Common rule of thumb: n ≥ 30. But it depends entirely on the underlying distribution. For symmetric, well-behaved data, n = 20 is fine. For heavy-tailed financial returns, n = 1000 may not be enough — the Berry-Esseen rate of approximation depends on the third moment, which is large for skewed/heavy-tailed data.

CLT for products doesn't hold

The CLT applies to sums. Multi-period gross returns are products of one-period returns; their distributions are lognormal even when one-period log returns are normal — and dramatically non-normal when one-period returns are heavy-tailed. Sum log returns instead of multiplying gross returns when invoking CLT-style approximations.

Functional CLT / Donsker's theorem

Beyond the classical CLT: a properly rescaled random walk converges as a stochastic process to Brownian motion. This is the foundation of the entire continuous-time-finance edifice — the bridge from discrete-time models to Black-Scholes that we develop in Stochastic Calculus Module 1.

Modes of convergence

Almost sure convergence: P(lim Xₙ = X) = 1. The strongest.
Convergence in probability: P(|Xₙ - X| > ε) → 0 for any ε. Implied by a.s. convergence.
Convergence in distribution: F_n(x) → F(x) at continuity points. The weakest; what the CLT gives.
Convergence in mean square (L²): E[(Xₙ - X)²] → 0. Used in the Itô integral construction.

Delta method

If √n (X̄_n - μ) →d N(0, σ²) and g is differentiable at μ, then √n (g(X̄_n) - g(μ)) →d N(0, σ² (g'(μ))²).

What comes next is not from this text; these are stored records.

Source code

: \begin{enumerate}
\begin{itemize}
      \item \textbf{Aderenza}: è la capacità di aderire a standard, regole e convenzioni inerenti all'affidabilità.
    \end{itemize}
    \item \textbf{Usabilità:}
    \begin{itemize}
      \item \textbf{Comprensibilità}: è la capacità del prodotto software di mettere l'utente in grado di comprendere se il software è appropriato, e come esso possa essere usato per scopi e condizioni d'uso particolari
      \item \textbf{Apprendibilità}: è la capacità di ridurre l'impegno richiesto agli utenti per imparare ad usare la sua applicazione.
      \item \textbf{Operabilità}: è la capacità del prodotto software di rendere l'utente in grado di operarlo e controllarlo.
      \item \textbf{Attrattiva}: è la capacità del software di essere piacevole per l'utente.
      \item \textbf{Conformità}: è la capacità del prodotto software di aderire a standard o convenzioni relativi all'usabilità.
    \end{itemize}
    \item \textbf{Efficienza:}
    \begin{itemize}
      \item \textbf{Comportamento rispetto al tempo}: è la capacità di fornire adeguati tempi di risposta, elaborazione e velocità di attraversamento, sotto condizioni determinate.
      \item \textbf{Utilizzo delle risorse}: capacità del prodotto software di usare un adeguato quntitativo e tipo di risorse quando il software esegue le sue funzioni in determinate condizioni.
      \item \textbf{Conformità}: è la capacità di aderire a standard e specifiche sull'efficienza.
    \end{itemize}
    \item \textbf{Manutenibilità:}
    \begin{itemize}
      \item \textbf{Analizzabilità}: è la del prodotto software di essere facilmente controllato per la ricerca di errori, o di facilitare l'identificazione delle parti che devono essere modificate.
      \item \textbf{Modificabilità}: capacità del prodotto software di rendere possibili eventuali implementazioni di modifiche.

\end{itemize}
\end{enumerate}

This is how you get standard errors for non-linear functions of estimators — e.g., a Sharpe ratio's standard error from the mean and variance estimators.

Exercise

A strategy has a true mean daily return μ = 0.05% and daily volatility σ = 1.0%. Returns are i.i.d. normal. (1) After T days of trading, what is the standard error of the realised mean return? (2) How many days T are needed so that the standard error of the realised mean is less than μ itself? (3) Interpret.